Archive for the Risk Category

Remembering the Master of All Trades

Exiting graduate school in ‘91, I interviewed with the Thinking Machines Corporation (TMC). It was a job for which I was woefully unqualified. No surprise, I didn’t get the chance to find out. And anyway, in two years, the company had gone under, victimized by being ahead of its time. But for the ten years it was in existence, TMC burned a spectacular trail through applied computation science. Inarguably its brightest light was the physicist Richard Feynman. (TMC founder Daniel Hillis affectionately recounted their collaboration in Physics Today, and you can read it here.)

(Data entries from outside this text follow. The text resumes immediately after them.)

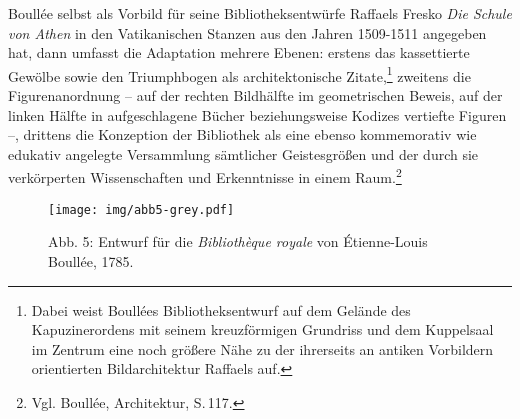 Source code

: Boullée selbst als Vorbild für seine Bibliotheksentwürfe Raffaels Fresko
\emph{Die Schule von Athen} in den Vatikanischen Stanzen aus den Jahren
1509-1511 angegeben hat, dann umfasst die Adaptation mehrere Ebenen:
erstens das kassettierte Gewölbe sowie den Triumphbogen als
architektonische Zitate,\footnote{Dabei weist Boullées
  Bibliotheksentwurf auf dem Gelände des Kapuzinerordens mit seinem
  kreuzförmigen Grundriss und dem Kuppelsaal im Zentrum eine noch
  größere Nähe zu der ihrerseits an antiken Vorbildern orientierten
  Bildarchitektur Raffaels auf.} zweitens die Figurenanordnung -- auf
der rechten Bildhälfte im geometrischen Beweis, auf der linken Hälfte in
aufgeschlagene Bücher beziehungsweise Kodizes vertiefte Figuren --, drittens die
Konzeption der Bibliothek als eine ebenso kommemorativ wie edukativ
angelegte Versammlung sämtlicher Geistesgrößen und der durch sie
verkörperten Wissenschaften und Erkenntnisse in einem Raum.\footnote{Vgl.
  Boullée, Architektur, S.\,117.}

\begin{figure}[htbp]
\centering
\texttt{[image: img/abb5-grey.pdf]}
\caption*{Abb. 5: Entwurf für die \emph{Bibliothèque royale} von
Étienne-Louis Boullée, 1785.}
\end{figure}

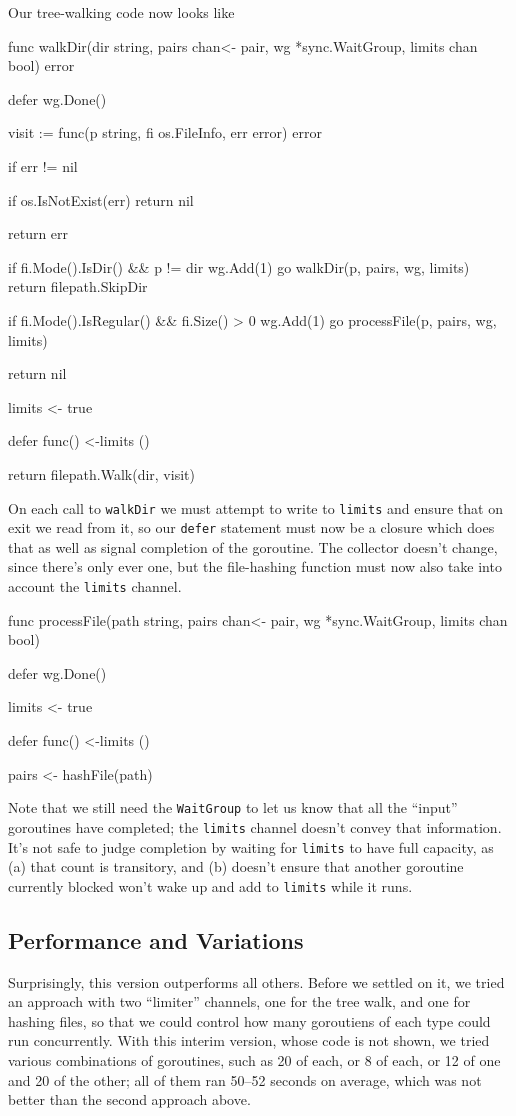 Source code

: \documentclass[12pt,notitlepage]{article}
\begin{document}
Our tree-walking code now looks like

\begin{golang}
func walkDir(dir string, pairs chan<- pair, wg *sync.WaitGroup,
             limits chan bool) error {
	defer wg.Done()

	visit := func(p string, fi os.FileInfo, err error) error {
		if err != nil {
			if os.IsNotExist(err) {
				return nil
			}

			return err
		}

		if fi.Mode().IsDir() && p != dir {
			wg.Add(1)
			go walkDir(p, pairs, wg, limits)
			return filepath.SkipDir
		}

		if fi.Mode().IsRegular() && fi.Size() > 0 {
			wg.Add(1)
			go processFile(p, pairs, wg, limits)
		}

		return nil
	}

	limits <- true

	defer func() {
		<-limits
	}()

	return filepath.Walk(dir, visit)
}
\end{golang}

On each call to \verb|walkDir| we must attempt to write to \verb|limits| and
ensure that on exit we read from it, so our \verb|defer| statement must now
be a closure which does that as well as signal completion of the goroutine.
The collector doesn't change, since there's only ever one, but the file-hashing
function must now also take into account the \verb|limits| channel.
\begin{golang}
func processFile(path string, pairs chan<- pair, wg *sync.WaitGroup,
                 limits chan bool) {
    defer wg.Done()

	limits <- true

	defer func() {
		<-limits		
	}()

	pairs <- hashFile(path)
}
\end{golang}

Note that we still need the \verb|WaitGroup| to let us know that all the ``input''
goroutines have completed; the \verb|limits| channel doesn't convey that information.
It's not safe to judge completion by waiting for \verb|limits| to have full
capacity, as (a) that count is transitory, and (b) doesn't ensure that another
goroutine currently blocked won't wake up and add to \verb|limits| while it runs.

\subsection{Performance and Variations}
Surprisingly, this version outperforms all others. Before we settled on it, we
tried an approach with two ``limiter'' channels, one for the tree walk, and one
for hashing files, so that we could control how many goroutiens of each type could
run concurrently. With this interim version, whose code is not shown, we tried
various combinations of goroutines, such as 20 of each, or 8 of each, or 12 of
one and 20 of the other; all of them ran 50--52 seconds on average, which was not
better than the second approach above.
\end{document}
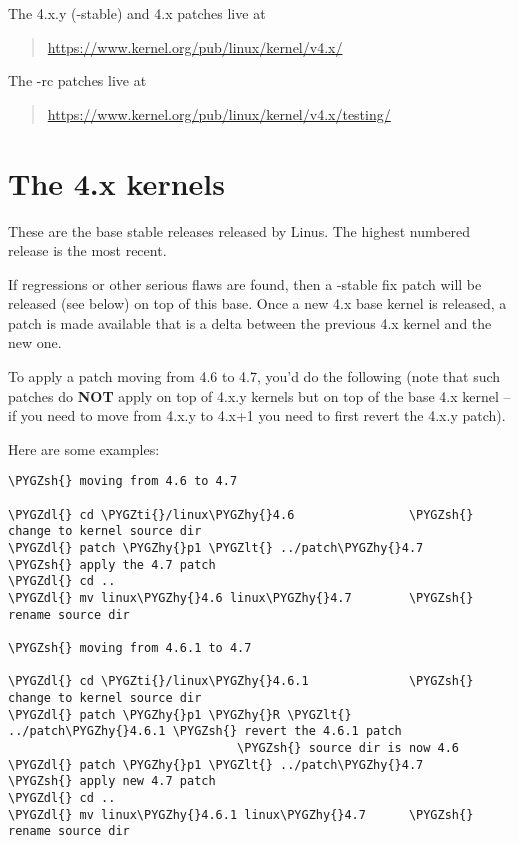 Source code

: \documentclass[a4paper,8pt,english]{sphinxmanual}
\def\PYGZlt{\char`\<}
\def\PYGZsh{\char`\#}
\def\PYGZdl{\char`\$}
\def\PYGZhy{\char`\-}
\def\PYGZti{\char`\~}
\begin{document}
The 4.x.y (-stable) and 4.x patches live at
\begin{quote}

\href{https://www.kernel.org/pub/linux/kernel/v4.x/}{https://www.kernel.org/pub/linux/kernel/v4.x/}
\end{quote}

The -rc patches live at
\begin{quote}

\href{https://www.kernel.org/pub/linux/kernel/v4.x/testing/}{https://www.kernel.org/pub/linux/kernel/v4.x/testing/}
\end{quote}


\section{The 4.x kernels}
\label{process/applying-patches:the-4-x-kernels}
These are the base stable releases released by Linus. The highest numbered
release is the most recent.

If regressions or other serious flaws are found, then a -stable fix patch
will be released (see below) on top of this base. Once a new 4.x base
kernel is released, a patch is made available that is a delta between the
previous 4.x kernel and the new one.

To apply a patch moving from 4.6 to 4.7, you'd do the following (note
that such patches do \textbf{NOT} apply on top of 4.x.y kernels but on top of the
base 4.x kernel -- if you need to move from 4.x.y to 4.x+1 you need to
first revert the 4.x.y patch).

Here are some examples:

\begin{Verbatim}[commandchars=\\\{\}]
\PYGZsh{} moving from 4.6 to 4.7

\PYGZdl{} cd \PYGZti{}/linux\PYGZhy{}4.6                \PYGZsh{} change to kernel source dir
\PYGZdl{} patch \PYGZhy{}p1 \PYGZlt{} ../patch\PYGZhy{}4.7      \PYGZsh{} apply the 4.7 patch
\PYGZdl{} cd ..
\PYGZdl{} mv linux\PYGZhy{}4.6 linux\PYGZhy{}4.7        \PYGZsh{} rename source dir

\PYGZsh{} moving from 4.6.1 to 4.7

\PYGZdl{} cd \PYGZti{}/linux\PYGZhy{}4.6.1              \PYGZsh{} change to kernel source dir
\PYGZdl{} patch \PYGZhy{}p1 \PYGZhy{}R \PYGZlt{} ../patch\PYGZhy{}4.6.1 \PYGZsh{} revert the 4.6.1 patch
                                \PYGZsh{} source dir is now 4.6
\PYGZdl{} patch \PYGZhy{}p1 \PYGZlt{} ../patch\PYGZhy{}4.7      \PYGZsh{} apply new 4.7 patch
\PYGZdl{} cd ..
\PYGZdl{} mv linux\PYGZhy{}4.6.1 linux\PYGZhy{}4.7      \PYGZsh{} rename source dir
\end{Verbatim}
\end{document}
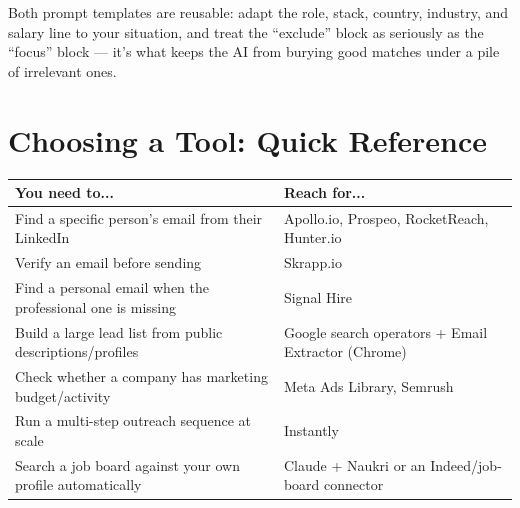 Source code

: \begin{keytakeaway}
Both prompt templates are reusable: adapt the role, stack, country, industry, and salary line to your situation,
and treat the ``exclude'' block as seriously as the ``focus'' block — it's what keeps the AI from burying good
matches under a pile of irrelevant ones.
\end{keytakeaway}

\section{Choosing a Tool: Quick Reference}

\begin{longtable}{p{} p{}}
\toprule
\textbf{You need to...} & \textbf{Reach for...} \\
\midrule
\endhead
Find a specific person's email from their LinkedIn & Apollo.io, Prospeo, RocketReach, Hunter.io \\
Verify an email before sending & Skrapp.io \\
Find a personal email when the professional one is missing & Signal Hire \\
Build a large lead list from public descriptions/profiles & Google search operators + Email Extractor
(Chrome) \\
Check whether a company has marketing budget/activity & Meta Ads Library, Semrush \\
Run a multi-step outreach sequence at scale & Instantly \\
Search a job board against your own profile automatically & Claude + Naukri or an Indeed/job-board connector \\
\bottomrule
\end{longtable}


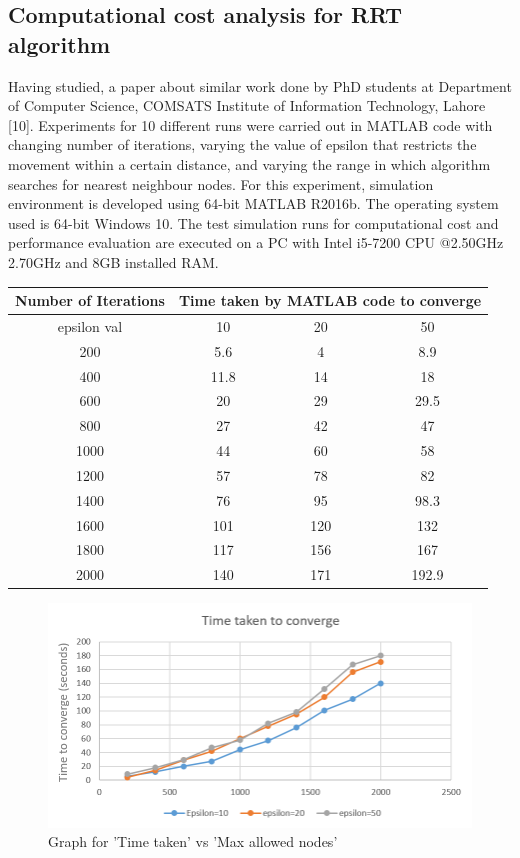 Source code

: \documentclass[12pt]{article}
\begin{document}
\subsection{Computational cost analysis for RRT algorithm}
Having studied, a paper about similar work done by PhD students at Department of Computer Science, COMSATS Institute of Information Technology, Lahore [10]. Experiments for  10 different runs were carried out in MATLAB code with changing number of iterations, varying the value of epsilon that restricts the movement within a certain distance, and varying the range in which algorithm searches for nearest neighbour nodes. For this experiment, simulation environment is developed using 64-bit MATLAB R2016b. The operating system used is 64-bit Windows 10. The test simulation runs for computational cost and performance evaluation are executed on a PC with Intel i5-7200 CPU @2.50GHz 2.70GHz and 8GB installed RAM.

\begin{center}
 \begin{tabular}{||c | c | c | c||} 
 \hline
Number of Iterations & \multicolumn{3}{|c|}{Time taken by MATLAB code to converge} \\
 \hline
 \hline
 epsilon val & 10 & 20 & 50 \\  
 \hline
 200 & 5.6 & 4 & 8.9 \\ 
 \hline
 400 & 11.8 & 14 & 18 \\
 \hline
 600 & 20 & 29 & 29.5 \\
 \hline
 800 & 27 & 42 & 47 \\
 \hline
 1000 & 44 & 60 & 58 \\ 
  \hline
 1200 & 57 & 78 & 82 \\ 
 \hline
 1400 & 76 & 95 & 98.3 \\
 \hline
 1600 & 101 & 120 & 132 \\
 \hline
 1800 & 117 & 156 & 167 \\
 \hline
 2000 & 140 & 171 & 192.9 \\ 
 \hline
\end{tabular}
\end{center}

\begin{figure}[H]
    \centering
    \includegraphics[scale=0.65]{Chart.png}
    \captionsetup{labelformat=empty}
    \caption{Graph for 'Time taken' vs 'Max allowed nodes'}
\end{figure}
\end{document}
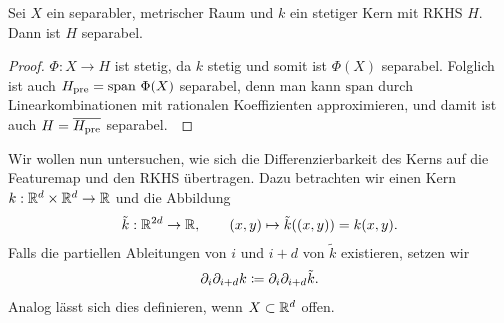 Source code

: \begin{lem}
\label{prop:5.3.8}
Sei $X$ ein separabler, metrischer Raum und $k$ ein stetiger Kern mit RKHS $H$.
Dann ist $H$ separabel.\fishhere
\end{lem}
\begin{proof}
$\Phi: X\to H$ ist stetig, da $k$ stetig und somit ist $\Phi(X)$ separabel.
Folglich ist auch $H_{\mathrm{pre}} = \mathrm{span}\ \Phi(X)$ separabel, denn man kann
$\mathrm{span}$ durch Linearkombinationen mit rationalen Koeffizienten
approximieren, und damit ist auch $H={\overline{H_{\mathrm{pre}}}}$ separabel.~\qedhere
\end{proof}

Wir wollen nun untersuchen, wie sich die Differenzierbarkeit des Kerns auf die
Featuremap und den RKHS übertragen. Dazu betrachten wir einen Kern $k:
\mathbb{R}^d\times \mathbb{R}^d\to \mathbb{R}$ und die Abbildung
\begin{align*}
\tilde{k}: \mathbb{R}^{2d}\to \mathbb{R},\qquad (x,y)\mapsto \tilde{k}((x,y)) = k(x,y).
\end{align*}
Falls die partiellen Ableitungen von $i$ und $i+d$ von $\tilde{k}$ existieren,
setzen wir
\begin{align*}
\partial_i \partial_{i+d} k\coloneq \partial_i \partial_{i+d}\tilde{k}.
\end{align*}
Analog lässt sich dies definieren, wenn $X\subset\mathbb{R}^d$ offen.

Feynman’s legend as a Javert-like pursuer of enlightenment is well-established. (See, for instance, the Feynman tribute site.) Sadly, set next to his spectacular Physics work, Feynman’s contributions to analytic decision-making are less well-known. Hillis’ article described some of Feynman’s pioneering work on the numerics of the Connection Machine. But more interesting to me is Feynman’s work on the Challenger disaster commission.Feynman Dunking O-ring in Ice-water
Alone among the “wise men” on the commission, Feynman went to the source – interviewing the shuttle engineers whose 1 in 100 failure estimate magically inflated to 1 in 100,000 in the hands of NASA management! His
appendix to the final report is worth reading as a primer on (desirable) structured design and (self-deluding) risk management. For instance, here is Feynman talking about how shuttle uniquely engines were built:

The usual way that such engines are designed (for military or civilian aircraft) may be called the component system, or bottom-up design. First it is necessary to thoroughly understand the properties and limitations of the materials to be used (for turbine blades, for example), and tests are begun in experimental rigs to determine those. With this knowledge larger component parts (such as bearings) are designed and tested individually. As deficiencies and design errors are noted they are corrected and verified with further testing. Since one tests only parts at a time these tests and modifications are not overly expensive. Finally one works up to the final design of the entire engine, to the necessary specifications. There is a good chance, by this time that the engine will generally succeed, or that any failures are easily isolated and analyzed because the failure modes, limitations of materials, etc., are so well understood. There is a very good chance that the modifications to the engine to get around the final difficulties are not very hard to make, for most of the serious problems have already been discovered and dealt with in the earlier, less expensive, stages of the process.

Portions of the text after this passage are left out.